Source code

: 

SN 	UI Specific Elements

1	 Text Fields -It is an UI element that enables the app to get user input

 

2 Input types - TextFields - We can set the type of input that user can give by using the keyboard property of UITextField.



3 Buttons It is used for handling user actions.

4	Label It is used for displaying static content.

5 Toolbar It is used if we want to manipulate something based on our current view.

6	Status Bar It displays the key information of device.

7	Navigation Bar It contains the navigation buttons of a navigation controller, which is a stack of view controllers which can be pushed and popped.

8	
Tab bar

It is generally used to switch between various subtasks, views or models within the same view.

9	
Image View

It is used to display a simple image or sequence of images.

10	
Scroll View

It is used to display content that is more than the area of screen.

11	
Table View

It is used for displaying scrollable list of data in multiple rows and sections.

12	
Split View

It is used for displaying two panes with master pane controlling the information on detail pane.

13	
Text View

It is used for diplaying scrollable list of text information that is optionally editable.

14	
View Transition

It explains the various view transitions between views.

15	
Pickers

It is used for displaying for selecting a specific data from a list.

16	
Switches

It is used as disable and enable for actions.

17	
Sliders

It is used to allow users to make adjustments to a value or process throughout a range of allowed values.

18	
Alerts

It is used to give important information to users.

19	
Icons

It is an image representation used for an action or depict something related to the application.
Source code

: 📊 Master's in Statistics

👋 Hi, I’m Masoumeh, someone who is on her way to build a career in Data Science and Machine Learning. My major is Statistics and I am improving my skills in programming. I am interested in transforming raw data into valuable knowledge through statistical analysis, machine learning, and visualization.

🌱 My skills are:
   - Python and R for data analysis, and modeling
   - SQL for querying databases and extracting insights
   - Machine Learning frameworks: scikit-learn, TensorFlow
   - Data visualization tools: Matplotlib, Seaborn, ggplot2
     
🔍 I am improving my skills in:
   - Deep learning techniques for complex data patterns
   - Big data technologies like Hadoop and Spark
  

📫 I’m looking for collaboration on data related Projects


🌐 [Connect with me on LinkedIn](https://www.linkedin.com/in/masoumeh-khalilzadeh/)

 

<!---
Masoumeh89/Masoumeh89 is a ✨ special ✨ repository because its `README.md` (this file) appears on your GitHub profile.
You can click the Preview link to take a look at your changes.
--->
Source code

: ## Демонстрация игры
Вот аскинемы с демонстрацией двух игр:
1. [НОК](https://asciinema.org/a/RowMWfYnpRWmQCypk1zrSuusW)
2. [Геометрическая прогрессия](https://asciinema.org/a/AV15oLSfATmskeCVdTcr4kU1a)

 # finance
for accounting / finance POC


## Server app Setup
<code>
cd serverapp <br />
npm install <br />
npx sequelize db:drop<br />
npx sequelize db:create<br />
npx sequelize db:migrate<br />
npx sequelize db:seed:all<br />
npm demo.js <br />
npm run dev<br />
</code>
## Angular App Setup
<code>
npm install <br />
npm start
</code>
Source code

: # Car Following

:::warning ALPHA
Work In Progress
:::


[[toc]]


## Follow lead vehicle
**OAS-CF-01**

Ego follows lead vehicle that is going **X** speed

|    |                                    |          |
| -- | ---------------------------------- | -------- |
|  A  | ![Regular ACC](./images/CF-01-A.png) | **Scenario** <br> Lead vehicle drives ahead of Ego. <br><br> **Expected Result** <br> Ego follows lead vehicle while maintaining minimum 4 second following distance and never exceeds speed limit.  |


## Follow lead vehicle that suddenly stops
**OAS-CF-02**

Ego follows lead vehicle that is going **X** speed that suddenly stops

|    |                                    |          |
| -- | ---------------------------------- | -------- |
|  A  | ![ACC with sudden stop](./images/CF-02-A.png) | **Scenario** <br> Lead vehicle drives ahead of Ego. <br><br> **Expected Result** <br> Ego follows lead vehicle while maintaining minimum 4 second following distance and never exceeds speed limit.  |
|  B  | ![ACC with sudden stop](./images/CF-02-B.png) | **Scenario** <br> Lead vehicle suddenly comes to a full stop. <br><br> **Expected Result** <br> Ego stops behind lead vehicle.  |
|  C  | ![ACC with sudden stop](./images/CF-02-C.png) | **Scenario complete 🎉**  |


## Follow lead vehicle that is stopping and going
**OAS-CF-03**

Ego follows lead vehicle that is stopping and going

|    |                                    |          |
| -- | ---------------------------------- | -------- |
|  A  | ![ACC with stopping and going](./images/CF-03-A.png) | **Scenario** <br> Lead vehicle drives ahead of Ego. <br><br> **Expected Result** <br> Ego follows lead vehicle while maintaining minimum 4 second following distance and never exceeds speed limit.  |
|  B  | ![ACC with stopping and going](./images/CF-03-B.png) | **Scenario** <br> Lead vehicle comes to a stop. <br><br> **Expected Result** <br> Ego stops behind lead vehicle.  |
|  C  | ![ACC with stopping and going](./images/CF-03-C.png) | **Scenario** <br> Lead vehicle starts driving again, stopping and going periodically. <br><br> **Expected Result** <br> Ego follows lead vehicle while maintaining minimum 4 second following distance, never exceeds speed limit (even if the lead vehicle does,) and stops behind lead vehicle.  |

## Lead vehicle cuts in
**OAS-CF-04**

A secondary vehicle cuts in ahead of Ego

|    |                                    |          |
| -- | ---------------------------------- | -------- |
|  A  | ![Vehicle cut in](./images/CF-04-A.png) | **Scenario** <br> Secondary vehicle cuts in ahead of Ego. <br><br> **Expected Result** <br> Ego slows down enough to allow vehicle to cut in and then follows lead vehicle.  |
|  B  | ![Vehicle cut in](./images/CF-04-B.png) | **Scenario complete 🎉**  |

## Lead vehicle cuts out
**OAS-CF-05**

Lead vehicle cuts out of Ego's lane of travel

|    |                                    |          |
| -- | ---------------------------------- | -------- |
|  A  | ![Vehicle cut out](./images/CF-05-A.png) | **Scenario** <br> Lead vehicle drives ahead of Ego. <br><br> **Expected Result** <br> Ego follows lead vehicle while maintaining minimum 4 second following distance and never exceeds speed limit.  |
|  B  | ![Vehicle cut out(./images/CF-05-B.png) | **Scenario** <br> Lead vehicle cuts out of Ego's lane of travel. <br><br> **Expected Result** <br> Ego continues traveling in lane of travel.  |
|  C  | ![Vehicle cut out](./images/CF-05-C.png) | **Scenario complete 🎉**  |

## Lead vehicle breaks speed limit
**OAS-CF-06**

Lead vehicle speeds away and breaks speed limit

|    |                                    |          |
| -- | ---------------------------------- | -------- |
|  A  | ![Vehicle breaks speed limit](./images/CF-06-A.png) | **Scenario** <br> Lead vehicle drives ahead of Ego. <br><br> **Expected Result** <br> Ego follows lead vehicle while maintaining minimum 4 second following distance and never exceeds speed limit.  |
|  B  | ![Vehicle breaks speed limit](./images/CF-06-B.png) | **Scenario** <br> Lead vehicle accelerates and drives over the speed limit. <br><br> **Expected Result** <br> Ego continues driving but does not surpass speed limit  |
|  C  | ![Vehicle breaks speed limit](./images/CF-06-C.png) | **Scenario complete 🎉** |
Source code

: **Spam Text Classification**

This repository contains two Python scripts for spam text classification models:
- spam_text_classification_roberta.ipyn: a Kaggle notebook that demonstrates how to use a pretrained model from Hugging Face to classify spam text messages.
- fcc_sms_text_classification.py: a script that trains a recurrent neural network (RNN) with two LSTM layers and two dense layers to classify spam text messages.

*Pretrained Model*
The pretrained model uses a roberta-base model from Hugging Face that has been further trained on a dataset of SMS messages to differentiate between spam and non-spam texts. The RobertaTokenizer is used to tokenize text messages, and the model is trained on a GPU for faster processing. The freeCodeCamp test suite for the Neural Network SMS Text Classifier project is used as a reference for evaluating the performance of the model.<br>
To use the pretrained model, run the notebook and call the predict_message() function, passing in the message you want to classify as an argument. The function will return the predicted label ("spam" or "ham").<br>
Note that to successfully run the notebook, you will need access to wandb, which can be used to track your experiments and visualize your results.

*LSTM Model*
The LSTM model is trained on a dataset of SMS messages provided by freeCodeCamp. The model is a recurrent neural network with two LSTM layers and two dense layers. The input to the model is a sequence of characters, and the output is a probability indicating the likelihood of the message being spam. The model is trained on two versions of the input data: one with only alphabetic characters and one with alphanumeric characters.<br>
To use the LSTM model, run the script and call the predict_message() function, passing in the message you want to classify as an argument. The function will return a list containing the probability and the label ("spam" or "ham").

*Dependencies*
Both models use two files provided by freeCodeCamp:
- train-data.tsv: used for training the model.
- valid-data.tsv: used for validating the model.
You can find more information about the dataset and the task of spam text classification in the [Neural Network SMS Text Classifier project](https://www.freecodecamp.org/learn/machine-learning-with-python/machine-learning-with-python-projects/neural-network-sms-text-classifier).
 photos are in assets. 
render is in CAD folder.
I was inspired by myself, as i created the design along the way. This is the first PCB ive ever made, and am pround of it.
*****
=== Task requirements ===
Search the entries for the string "related". Copy every line that has it.

=== Task result ===
It is an image representation used for an action or depict something related to the application.
📫 I’m looking for collaboration on data related Projects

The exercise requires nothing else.